■ **Source data**:
------------
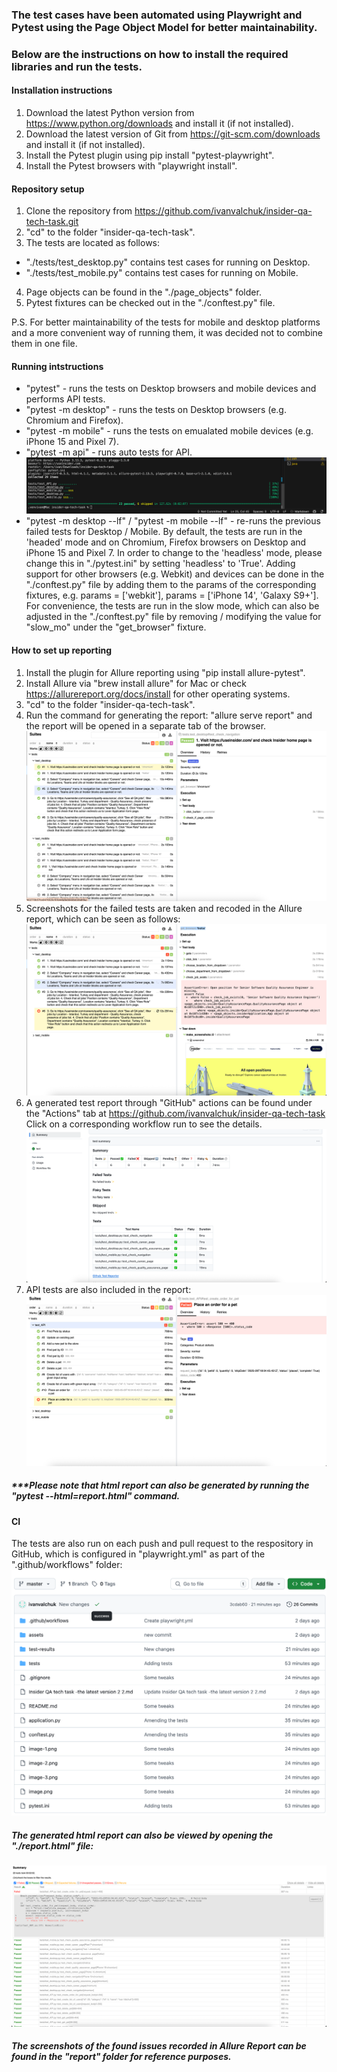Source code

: ### The test cases have been automated using Playwright and Pytest using the Page Object Model for better maintainability.
### Below are the instructions on how to install the required libraries and run the tests.

#### Installation instructions
1. Download the latest Python version from https://www.python.org/downloads and install it (if not installed).
2. Download the latest version of Git from https://git-scm.com/downloads and install it (if not installed).
3. Install the Pytest plugin using pip install "pytest-playwright".
4. Install the Pytest browsers with "playwright install".

#### Repository setup
1. Clone the repository from https://github.com/ivanvalchuk/insider-qa-tech-task.git
2. "cd" to the folder "insider-qa-tech-task".
3. The tests are located as follows:
- "./tests/test_desktop.py" contains test cases for running on Desktop.
- "./tests/test_mobile.py" contains test cases for running on Mobile.
4. Page objects can be found in the "./page_objects" folder.
5. Pytest fixtures can be checked out in the "./conftest.py" file.

P.S. For better maintainability of the tests for mobile and desktop platforms and a more convenient way of running them, it was decided not to combine them in one file.

#### Running intstructions
- "pytest" - runs the tests on Desktop browsers and mobile devices and performs API tests.
- "pytest -m desktop" - runs the tests on Desktop browsers (e.g. Chromium and Firefox).
- "pytest -m mobile" - runs the tests on emualated mobile devices (e.g. iPhone 15 and Pixel 7).
- "pytest -m api" - runs auto tests for API.
![alt text](image-3.png)
- "pytest -m desktop --lf" / "pytest -m mobile --lf" - re-runs the previous failed tests for Desktop / Mobile.
By default, the tests are run in the 'headed' mode and on Chromium, Firefox browsers on Desktop and iPhone 15 and Pixel 7. In order to change to the 'headless'  mode, please change this in "./pytest.ini" by setting 'headless' to 'True'. Adding support for other browsers (e.g. Webkit) and devices can be done in the "./conftest.py" file by adding them to the params of the corresponding fixtures, e.g. params = ['webkit'], params = ['iPhone 14', 'Galaxy S9+'].
For convenience, the tests are run in the slow mode, which can also be adjusted in the "./conftest.py" file by removing / modifying the value for "slow_mo" under the "get_browser" fixture.

#### How to set up reporting
1. Install the plugin for Allure reporting using "pip install allure-pytest".
2. Install Allure via "brew install allure" for Mac or check https://allurereport.org/docs/install for other operating systems.
3. "cd" to the folder "insider-qa-tech-task".
4. Run the command for generating the report: "allure serve report" and the report will be opened in a separate tab of the browser.
![alt text](image-6.png)
5. Screenshots for the failed tests are taken and recoded in the Allure report, which can be seen as follows:
![alt text](image.png)
6. A generated test report through "GitHub" actions can be found under the "Actions" tab at https://github.com/ivanvalchuk/insider-qa-tech-task
   Click on a corresponding workflow run to see the details. 
![alt text](image-1.png)
7. API tests are also included in the report:
![alt text](image-2.png)
##### ***Please note that html report can also be generated by running the "pytest --html=report.html" command.

#### CI
The tests are also run on each push and pull request to the respository in GitHub, which is configured in "playwright.yml" as part of the ".github/workflows" folder:
![alt text](image-4.png)

##### The generated html report can also be viewed by opening the "./report.html" file:
![alt text](image-5.png)
##### The screenshots of the found issues recorded in Allure Report can be found in the "report" folder for reference purposes.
------------
■ **Exercise directions**:
Using the listing above, copy exactly the line that contains "#### Running intstructions", the line that contains "Desktop / Mobile.", and each line that falls between them.

■ **Your solution**:
#### Running intstructions
- "pytest" - runs the tests on Desktop browsers and mobile devices and performs API tests.
- "pytest -m desktop" - runs the tests on Desktop browsers (e.g. Chromium and Firefox).
- "pytest -m mobile" - runs the tests on emualated mobile devices (e.g. iPhone 15 and Pixel 7).
- "pytest -m api" - runs auto tests for API.
![alt text](image-3.png)
- "pytest -m desktop --lf" / "pytest -m mobile --lf" - re-runs the previous failed tests for Desktop / Mobile.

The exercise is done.